* Work order
Select from the data all lines with the word "particles".

:: Task inputs ::

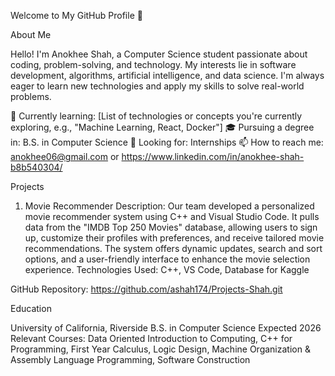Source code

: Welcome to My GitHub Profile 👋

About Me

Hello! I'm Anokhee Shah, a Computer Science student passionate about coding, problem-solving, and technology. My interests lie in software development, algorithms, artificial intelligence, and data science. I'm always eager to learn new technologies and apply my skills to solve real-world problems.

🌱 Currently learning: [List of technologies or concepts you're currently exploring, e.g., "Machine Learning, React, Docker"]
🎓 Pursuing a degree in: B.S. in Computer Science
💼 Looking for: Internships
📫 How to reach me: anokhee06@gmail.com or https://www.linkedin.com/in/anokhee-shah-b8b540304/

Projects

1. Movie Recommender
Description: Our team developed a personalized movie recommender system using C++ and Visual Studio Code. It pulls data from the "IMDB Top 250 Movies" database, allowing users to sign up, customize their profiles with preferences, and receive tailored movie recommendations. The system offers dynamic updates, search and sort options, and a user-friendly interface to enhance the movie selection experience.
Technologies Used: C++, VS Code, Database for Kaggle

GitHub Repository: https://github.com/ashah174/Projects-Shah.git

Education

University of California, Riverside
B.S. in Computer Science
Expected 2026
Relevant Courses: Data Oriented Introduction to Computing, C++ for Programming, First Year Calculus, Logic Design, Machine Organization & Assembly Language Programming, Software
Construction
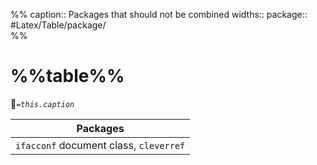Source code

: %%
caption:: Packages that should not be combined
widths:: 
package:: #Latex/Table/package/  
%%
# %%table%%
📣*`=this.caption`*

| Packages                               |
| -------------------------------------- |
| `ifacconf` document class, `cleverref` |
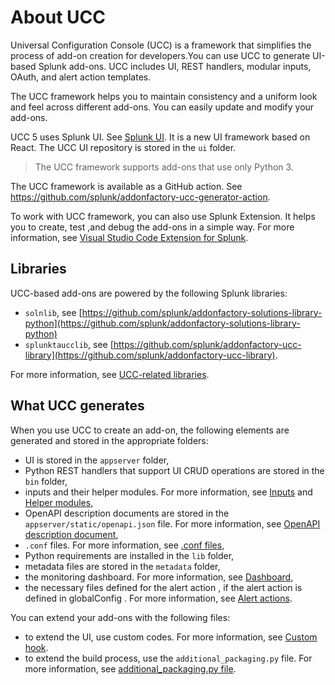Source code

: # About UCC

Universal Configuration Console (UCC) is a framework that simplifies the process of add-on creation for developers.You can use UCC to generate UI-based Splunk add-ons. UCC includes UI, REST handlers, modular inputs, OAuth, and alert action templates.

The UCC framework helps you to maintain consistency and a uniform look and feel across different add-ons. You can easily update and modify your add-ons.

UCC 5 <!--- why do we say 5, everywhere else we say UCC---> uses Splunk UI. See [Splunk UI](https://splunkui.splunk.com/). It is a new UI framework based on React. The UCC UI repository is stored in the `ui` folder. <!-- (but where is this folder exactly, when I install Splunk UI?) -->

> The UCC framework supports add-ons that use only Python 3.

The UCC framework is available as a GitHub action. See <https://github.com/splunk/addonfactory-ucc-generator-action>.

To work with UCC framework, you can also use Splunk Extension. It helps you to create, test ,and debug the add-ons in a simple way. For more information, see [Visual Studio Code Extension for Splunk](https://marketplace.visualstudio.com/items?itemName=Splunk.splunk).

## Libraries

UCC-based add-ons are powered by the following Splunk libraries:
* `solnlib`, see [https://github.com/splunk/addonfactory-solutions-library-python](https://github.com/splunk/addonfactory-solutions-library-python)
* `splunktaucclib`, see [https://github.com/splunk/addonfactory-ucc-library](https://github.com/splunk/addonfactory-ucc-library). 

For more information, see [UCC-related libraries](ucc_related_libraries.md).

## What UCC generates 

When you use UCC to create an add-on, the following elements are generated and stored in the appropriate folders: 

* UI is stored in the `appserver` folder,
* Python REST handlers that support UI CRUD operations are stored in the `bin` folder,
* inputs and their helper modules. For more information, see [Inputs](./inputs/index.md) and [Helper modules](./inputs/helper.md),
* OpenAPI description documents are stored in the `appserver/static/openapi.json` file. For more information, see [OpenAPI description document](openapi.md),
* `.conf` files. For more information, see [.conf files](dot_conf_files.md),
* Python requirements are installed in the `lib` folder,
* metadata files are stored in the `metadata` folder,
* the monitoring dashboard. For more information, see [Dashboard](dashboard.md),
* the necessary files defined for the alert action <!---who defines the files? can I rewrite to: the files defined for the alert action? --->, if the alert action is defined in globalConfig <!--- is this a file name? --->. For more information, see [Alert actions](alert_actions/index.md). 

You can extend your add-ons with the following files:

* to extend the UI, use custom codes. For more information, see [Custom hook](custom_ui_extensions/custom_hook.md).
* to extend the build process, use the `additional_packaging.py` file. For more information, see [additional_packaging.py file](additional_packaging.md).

:::
:: Task inputs ::

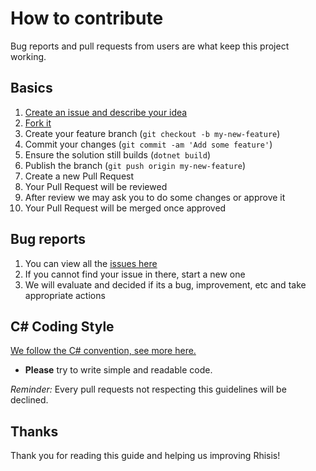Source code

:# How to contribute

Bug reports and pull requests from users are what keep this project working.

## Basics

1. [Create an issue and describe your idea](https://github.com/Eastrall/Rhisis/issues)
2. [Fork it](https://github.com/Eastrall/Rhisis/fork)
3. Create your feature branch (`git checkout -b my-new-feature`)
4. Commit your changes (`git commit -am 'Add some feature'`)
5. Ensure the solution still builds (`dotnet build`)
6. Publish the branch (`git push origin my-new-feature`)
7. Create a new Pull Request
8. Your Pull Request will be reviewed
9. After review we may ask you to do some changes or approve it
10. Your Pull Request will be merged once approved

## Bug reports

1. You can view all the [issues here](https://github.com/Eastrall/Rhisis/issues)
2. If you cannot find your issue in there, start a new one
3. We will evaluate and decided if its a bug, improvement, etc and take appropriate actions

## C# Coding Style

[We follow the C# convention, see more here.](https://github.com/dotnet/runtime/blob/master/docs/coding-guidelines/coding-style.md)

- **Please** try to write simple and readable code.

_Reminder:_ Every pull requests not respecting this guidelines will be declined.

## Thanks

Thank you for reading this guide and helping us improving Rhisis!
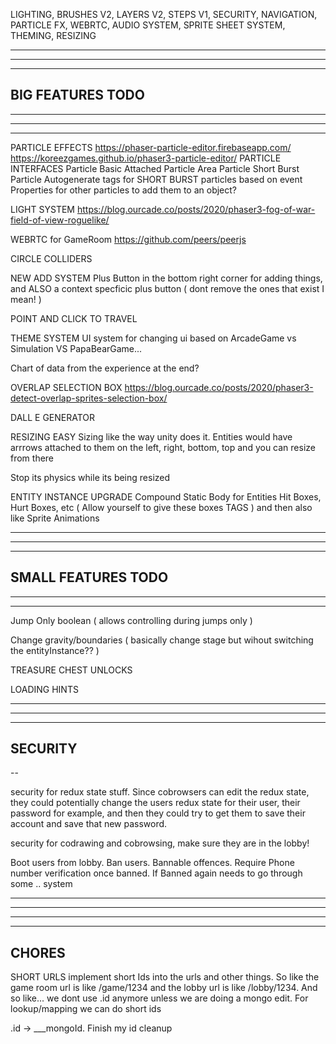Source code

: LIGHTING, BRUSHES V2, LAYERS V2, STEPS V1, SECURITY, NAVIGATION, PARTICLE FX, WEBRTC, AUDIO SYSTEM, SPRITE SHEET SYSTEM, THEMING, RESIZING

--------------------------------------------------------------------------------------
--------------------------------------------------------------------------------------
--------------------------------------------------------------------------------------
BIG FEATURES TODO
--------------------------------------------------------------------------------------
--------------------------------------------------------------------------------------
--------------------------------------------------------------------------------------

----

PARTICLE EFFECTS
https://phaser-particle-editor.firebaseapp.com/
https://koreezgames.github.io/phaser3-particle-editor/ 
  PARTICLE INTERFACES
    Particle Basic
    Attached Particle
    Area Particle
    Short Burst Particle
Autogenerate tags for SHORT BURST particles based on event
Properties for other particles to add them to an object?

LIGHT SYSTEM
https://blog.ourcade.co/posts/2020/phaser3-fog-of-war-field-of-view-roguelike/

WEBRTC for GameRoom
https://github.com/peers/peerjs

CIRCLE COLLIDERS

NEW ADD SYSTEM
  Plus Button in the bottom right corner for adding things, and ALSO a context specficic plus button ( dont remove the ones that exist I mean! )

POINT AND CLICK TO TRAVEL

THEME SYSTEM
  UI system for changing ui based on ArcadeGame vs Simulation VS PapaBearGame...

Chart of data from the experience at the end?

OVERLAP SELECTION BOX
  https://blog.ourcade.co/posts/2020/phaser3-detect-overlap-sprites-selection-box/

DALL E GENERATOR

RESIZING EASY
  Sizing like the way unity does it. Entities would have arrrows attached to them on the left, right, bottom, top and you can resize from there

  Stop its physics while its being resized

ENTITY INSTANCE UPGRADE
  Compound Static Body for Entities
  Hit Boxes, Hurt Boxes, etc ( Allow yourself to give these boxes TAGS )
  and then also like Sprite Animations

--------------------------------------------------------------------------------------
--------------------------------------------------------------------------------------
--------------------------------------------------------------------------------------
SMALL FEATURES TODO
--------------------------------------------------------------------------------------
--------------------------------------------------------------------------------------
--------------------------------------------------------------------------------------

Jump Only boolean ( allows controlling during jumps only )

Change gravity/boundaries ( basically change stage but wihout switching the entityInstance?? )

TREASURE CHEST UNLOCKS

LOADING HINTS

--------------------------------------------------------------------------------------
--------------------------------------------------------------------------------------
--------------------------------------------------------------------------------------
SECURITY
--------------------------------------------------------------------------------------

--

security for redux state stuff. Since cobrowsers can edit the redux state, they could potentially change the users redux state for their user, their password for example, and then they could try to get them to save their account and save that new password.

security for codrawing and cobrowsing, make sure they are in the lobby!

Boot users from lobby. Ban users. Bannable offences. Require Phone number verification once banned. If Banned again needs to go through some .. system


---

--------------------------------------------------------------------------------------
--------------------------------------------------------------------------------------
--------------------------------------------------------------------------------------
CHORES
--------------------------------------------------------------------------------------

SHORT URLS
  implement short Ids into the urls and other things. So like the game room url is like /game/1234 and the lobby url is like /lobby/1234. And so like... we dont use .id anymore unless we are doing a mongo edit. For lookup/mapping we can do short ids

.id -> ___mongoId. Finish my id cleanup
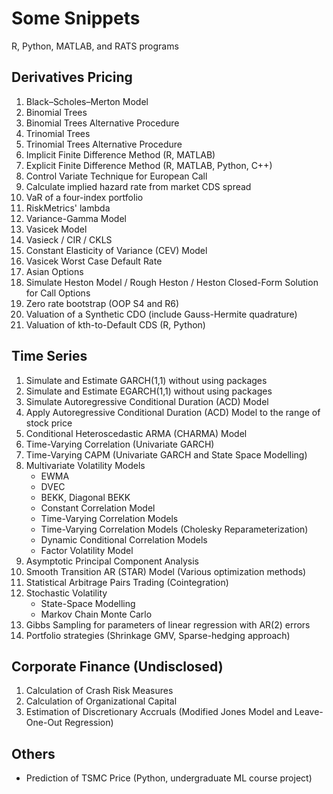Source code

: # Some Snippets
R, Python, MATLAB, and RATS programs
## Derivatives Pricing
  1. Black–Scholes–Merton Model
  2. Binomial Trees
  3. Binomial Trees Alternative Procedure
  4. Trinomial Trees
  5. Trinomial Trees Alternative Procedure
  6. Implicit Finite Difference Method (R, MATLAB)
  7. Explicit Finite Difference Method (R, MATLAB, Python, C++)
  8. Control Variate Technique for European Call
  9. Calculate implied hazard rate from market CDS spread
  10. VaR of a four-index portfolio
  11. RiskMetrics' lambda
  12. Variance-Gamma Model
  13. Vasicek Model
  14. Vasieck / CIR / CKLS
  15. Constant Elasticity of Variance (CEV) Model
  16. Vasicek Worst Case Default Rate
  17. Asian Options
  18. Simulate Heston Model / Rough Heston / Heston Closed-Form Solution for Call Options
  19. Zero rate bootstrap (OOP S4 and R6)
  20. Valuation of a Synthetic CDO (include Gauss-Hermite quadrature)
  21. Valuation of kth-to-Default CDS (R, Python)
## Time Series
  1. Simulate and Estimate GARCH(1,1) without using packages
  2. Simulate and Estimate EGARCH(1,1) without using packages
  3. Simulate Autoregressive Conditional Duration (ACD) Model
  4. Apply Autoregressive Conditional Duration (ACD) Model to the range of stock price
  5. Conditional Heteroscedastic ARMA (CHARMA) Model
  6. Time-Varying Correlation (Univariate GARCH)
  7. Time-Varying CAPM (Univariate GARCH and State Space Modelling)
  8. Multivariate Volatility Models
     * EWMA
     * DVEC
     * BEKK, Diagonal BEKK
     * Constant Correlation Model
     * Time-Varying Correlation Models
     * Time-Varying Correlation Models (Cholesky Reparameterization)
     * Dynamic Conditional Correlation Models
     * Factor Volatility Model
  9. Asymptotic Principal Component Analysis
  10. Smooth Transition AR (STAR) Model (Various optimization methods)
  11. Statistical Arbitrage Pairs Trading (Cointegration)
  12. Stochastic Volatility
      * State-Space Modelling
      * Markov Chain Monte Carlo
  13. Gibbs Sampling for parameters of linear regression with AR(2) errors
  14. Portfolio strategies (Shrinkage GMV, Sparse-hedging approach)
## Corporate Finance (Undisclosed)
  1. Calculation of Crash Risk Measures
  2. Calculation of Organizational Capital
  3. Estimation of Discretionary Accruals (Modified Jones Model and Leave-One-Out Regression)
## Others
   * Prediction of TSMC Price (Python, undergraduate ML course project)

:::
:: Task inputs ::

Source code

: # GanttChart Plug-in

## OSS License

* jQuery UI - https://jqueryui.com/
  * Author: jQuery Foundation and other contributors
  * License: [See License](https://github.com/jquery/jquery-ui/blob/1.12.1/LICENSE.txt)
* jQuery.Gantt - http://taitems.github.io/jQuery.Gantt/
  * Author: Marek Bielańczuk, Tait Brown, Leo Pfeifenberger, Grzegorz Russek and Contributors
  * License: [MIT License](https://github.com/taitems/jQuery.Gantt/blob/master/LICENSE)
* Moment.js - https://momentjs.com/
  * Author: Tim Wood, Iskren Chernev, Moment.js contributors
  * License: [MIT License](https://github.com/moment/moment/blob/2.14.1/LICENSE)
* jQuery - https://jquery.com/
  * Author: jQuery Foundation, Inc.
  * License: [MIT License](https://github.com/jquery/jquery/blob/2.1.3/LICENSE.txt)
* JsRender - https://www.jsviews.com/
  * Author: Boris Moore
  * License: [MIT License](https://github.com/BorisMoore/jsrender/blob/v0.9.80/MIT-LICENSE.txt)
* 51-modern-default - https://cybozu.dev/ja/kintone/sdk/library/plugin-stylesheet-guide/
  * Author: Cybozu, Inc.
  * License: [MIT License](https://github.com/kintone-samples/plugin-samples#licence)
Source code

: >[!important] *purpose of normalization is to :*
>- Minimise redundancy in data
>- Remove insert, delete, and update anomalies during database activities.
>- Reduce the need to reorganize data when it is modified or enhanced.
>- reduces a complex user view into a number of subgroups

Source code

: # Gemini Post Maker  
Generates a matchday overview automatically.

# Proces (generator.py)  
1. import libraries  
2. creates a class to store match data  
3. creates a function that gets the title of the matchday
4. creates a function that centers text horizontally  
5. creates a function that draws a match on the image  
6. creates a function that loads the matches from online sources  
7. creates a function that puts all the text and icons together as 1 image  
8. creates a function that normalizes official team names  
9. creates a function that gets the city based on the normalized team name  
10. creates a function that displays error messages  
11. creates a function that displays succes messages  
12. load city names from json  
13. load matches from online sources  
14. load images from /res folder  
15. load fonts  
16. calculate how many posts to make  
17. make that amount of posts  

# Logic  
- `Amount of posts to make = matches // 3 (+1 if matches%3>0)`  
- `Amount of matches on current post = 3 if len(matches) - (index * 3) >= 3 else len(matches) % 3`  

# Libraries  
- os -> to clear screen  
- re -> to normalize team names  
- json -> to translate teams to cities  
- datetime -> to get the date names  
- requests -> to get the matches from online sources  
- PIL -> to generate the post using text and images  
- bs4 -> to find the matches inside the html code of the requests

:::

* Exercise output
Autogenerate tags for SHORT BURST particles based on event
Properties for other particles to add them to an object?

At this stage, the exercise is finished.